# WHAT IS NEEDED
Write out exactly the lines of the entries below from the one holding "想象一下你一边打着电话一边还" to the one holding "那么他就没有被阻塞在这个等待的操作上面,自然这个就是异步+非阻塞的方式了.", inclusive, and leave out all other lines.

PROVIDED ENTRIES START

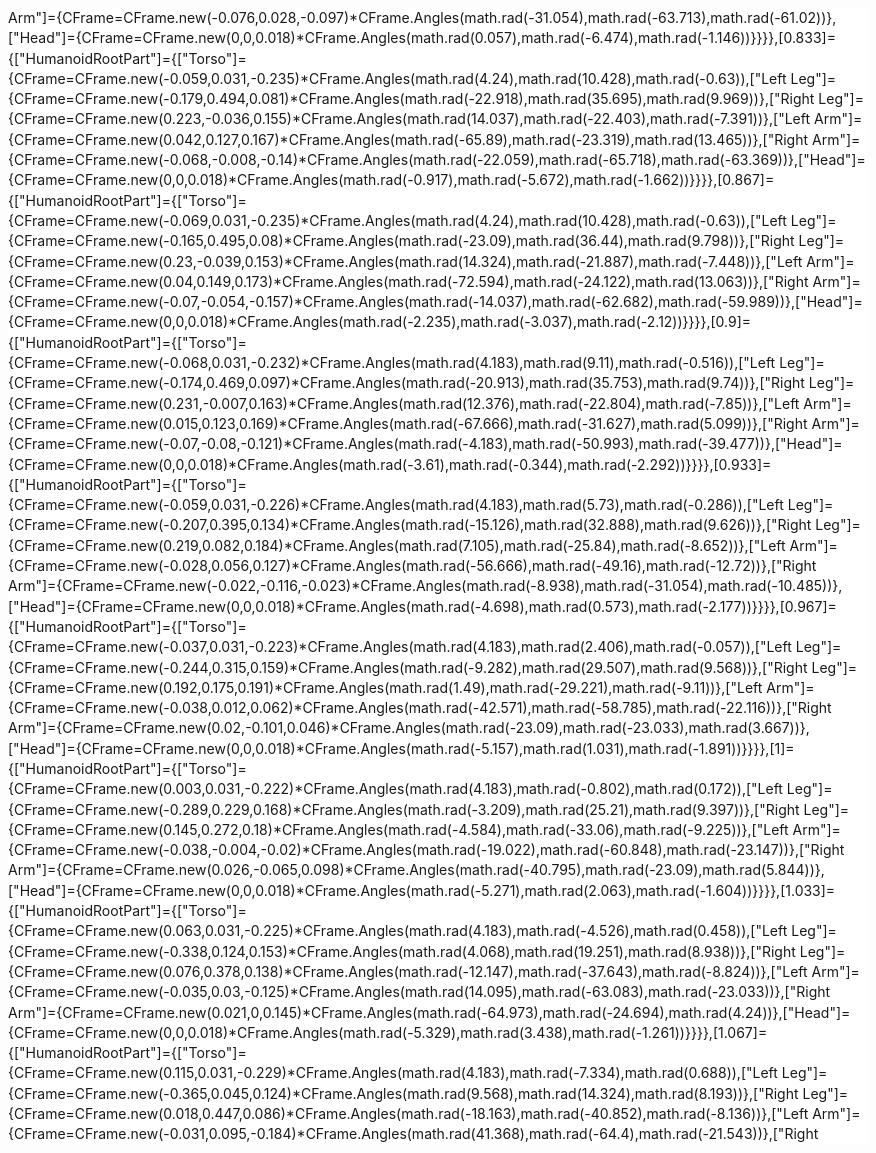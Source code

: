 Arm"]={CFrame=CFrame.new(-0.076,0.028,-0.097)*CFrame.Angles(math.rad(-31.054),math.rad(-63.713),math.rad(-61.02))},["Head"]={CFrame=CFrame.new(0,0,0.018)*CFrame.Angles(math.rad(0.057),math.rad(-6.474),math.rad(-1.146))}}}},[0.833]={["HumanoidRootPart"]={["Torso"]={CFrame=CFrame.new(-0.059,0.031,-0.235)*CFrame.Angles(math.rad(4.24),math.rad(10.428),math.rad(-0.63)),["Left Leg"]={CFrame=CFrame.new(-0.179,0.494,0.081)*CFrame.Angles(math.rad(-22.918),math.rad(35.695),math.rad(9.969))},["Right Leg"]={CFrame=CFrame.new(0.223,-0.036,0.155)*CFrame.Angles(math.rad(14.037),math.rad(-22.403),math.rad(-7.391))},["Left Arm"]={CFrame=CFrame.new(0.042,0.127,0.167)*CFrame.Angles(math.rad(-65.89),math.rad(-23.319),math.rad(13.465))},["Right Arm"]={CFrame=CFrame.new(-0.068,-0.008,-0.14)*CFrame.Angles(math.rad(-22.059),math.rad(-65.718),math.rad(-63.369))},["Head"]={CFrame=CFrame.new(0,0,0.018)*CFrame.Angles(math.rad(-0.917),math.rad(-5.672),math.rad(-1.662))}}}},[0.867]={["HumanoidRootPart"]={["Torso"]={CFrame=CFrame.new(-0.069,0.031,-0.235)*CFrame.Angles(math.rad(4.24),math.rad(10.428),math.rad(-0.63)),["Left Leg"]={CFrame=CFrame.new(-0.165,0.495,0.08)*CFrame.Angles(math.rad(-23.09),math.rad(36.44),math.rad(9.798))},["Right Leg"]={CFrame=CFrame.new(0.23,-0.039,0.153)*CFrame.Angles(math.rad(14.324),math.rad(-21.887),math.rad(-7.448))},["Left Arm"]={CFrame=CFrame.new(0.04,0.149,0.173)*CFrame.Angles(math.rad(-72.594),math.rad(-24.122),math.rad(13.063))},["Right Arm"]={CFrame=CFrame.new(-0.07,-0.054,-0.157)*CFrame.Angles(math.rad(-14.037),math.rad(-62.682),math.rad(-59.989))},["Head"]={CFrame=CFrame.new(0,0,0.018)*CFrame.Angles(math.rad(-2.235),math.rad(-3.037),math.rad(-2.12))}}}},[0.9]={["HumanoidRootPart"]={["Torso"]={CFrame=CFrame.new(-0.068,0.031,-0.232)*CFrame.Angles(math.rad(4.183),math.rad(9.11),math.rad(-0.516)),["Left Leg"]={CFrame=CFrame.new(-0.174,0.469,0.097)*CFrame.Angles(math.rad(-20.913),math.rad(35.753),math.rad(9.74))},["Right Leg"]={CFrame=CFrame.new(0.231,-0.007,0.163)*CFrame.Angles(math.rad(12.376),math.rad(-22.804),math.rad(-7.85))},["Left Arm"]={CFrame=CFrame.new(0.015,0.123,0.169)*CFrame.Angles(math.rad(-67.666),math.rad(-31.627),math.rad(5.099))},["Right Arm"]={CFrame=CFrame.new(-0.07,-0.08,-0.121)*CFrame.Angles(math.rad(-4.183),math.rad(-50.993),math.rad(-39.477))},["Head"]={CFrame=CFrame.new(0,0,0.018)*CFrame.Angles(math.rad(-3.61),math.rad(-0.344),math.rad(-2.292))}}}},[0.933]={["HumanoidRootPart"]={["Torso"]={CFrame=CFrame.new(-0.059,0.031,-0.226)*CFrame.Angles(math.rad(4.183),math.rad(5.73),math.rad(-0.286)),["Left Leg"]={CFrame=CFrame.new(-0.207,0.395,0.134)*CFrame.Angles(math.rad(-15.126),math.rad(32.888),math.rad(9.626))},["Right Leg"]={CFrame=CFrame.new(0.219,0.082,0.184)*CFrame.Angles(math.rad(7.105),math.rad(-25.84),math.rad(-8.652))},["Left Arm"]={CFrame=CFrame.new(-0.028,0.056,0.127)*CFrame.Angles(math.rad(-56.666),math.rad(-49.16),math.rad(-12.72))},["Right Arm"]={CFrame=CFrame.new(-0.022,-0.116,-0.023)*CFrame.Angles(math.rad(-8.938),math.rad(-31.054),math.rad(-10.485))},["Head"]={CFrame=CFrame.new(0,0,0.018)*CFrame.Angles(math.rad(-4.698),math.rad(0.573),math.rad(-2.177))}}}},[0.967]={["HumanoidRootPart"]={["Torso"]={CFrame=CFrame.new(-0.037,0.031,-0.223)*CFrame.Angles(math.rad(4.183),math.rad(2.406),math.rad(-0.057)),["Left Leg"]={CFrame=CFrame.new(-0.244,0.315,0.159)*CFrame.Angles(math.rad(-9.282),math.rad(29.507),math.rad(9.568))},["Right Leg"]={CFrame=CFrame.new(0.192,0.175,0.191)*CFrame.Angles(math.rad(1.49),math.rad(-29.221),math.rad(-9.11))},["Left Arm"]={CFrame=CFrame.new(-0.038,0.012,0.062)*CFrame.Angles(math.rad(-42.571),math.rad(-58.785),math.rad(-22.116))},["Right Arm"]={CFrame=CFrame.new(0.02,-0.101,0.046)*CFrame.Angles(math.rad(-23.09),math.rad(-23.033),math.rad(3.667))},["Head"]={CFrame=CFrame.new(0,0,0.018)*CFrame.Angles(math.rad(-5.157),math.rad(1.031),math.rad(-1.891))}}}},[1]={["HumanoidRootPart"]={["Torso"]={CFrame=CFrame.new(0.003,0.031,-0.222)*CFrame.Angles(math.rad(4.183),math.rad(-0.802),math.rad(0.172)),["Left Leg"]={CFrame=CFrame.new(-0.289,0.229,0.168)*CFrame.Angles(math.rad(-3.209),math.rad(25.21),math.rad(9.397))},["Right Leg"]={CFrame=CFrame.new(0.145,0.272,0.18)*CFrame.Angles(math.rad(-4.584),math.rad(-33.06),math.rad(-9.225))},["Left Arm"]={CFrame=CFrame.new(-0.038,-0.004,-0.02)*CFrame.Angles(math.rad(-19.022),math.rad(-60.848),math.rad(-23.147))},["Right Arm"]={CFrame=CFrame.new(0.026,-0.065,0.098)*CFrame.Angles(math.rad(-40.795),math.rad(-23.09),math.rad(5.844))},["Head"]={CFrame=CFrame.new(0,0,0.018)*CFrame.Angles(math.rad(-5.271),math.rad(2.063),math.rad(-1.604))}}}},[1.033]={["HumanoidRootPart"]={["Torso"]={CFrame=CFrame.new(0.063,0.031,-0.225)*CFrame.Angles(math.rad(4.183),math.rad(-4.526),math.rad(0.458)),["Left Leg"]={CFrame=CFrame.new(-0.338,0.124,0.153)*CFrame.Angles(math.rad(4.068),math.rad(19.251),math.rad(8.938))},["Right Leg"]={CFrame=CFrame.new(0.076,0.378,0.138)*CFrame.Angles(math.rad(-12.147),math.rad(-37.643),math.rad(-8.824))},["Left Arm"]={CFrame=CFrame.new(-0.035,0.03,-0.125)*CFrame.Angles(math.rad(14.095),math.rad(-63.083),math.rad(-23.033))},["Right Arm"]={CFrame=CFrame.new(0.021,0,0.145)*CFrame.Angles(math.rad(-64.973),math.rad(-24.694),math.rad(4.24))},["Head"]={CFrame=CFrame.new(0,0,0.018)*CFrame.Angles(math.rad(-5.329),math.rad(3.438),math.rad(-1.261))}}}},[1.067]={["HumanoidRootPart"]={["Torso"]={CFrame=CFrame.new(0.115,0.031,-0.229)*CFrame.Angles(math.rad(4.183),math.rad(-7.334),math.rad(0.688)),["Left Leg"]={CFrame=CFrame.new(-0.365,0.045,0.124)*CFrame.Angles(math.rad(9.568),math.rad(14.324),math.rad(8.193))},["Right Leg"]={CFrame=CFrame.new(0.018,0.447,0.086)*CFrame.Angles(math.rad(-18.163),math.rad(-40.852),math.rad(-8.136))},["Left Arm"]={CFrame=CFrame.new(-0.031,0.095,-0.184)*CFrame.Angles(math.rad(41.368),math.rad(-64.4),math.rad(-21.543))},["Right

PROVIDED ENTRIES END
PROVIDED ENTRIES START

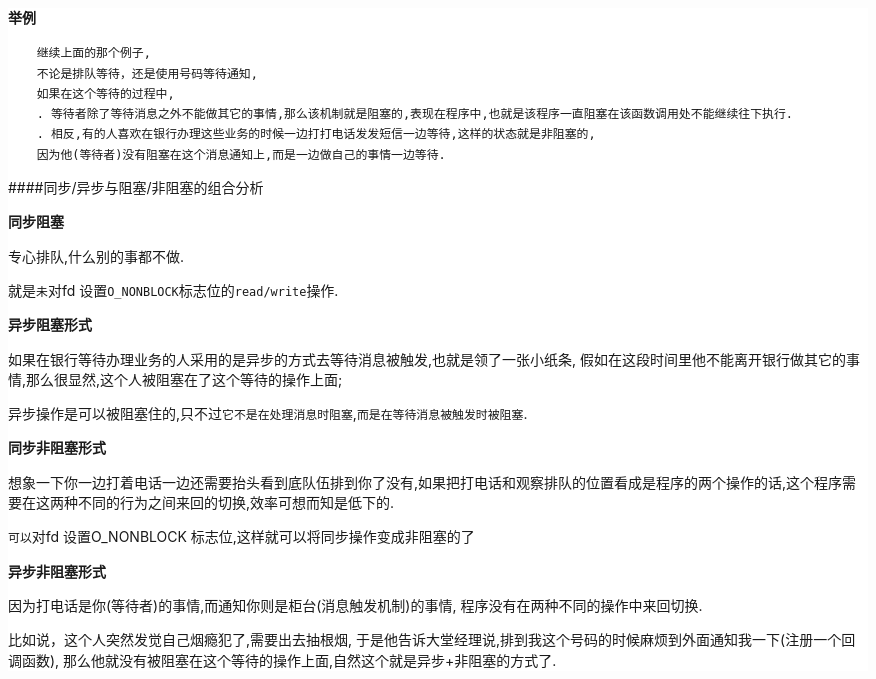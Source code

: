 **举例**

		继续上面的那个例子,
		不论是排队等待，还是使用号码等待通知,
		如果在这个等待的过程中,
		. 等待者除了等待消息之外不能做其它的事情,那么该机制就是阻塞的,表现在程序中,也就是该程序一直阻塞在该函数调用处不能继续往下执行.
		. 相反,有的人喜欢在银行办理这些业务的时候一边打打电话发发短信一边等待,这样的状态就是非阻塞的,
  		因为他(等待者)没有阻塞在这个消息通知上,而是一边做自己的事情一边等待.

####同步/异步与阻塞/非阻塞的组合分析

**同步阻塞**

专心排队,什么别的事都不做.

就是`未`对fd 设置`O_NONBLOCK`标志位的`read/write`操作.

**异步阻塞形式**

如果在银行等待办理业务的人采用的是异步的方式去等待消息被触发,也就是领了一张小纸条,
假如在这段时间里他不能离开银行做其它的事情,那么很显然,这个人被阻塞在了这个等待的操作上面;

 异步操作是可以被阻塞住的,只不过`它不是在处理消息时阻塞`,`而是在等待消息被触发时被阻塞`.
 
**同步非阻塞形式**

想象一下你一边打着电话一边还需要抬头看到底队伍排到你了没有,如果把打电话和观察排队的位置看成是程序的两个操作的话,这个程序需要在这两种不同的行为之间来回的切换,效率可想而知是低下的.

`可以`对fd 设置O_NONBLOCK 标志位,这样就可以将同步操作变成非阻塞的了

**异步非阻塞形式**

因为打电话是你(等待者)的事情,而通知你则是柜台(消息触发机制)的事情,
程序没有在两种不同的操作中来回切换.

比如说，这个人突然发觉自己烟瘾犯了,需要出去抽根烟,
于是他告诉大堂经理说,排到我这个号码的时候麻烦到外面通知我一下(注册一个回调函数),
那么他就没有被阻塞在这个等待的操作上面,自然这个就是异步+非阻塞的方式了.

PROVIDED ENTRIES END

# ANSWER BOX
想象一下你一边打着电话一边还需要抬头看到底队伍排到你了没有,如果把打电话和观察排队的位置看成是程序的两个操作的话,这个程序需要在这两种不同的行为之间来回的切换,效率可想而知是低下的.

`可以`对fd 设置O_NONBLOCK 标志位,这样就可以将同步操作变成非阻塞的了

**异步非阻塞形式**

因为打电话是你(等待者)的事情,而通知你则是柜台(消息触发机制)的事情,
程序没有在两种不同的操作中来回切换.

比如说，这个人突然发觉自己烟瘾犯了,需要出去抽根烟,
于是他告诉大堂经理说,排到我这个号码的时候麻烦到外面通知我一下(注册一个回调函数),
那么他就没有被阻塞在这个等待的操作上面,自然这个就是异步+非阻塞的方式了.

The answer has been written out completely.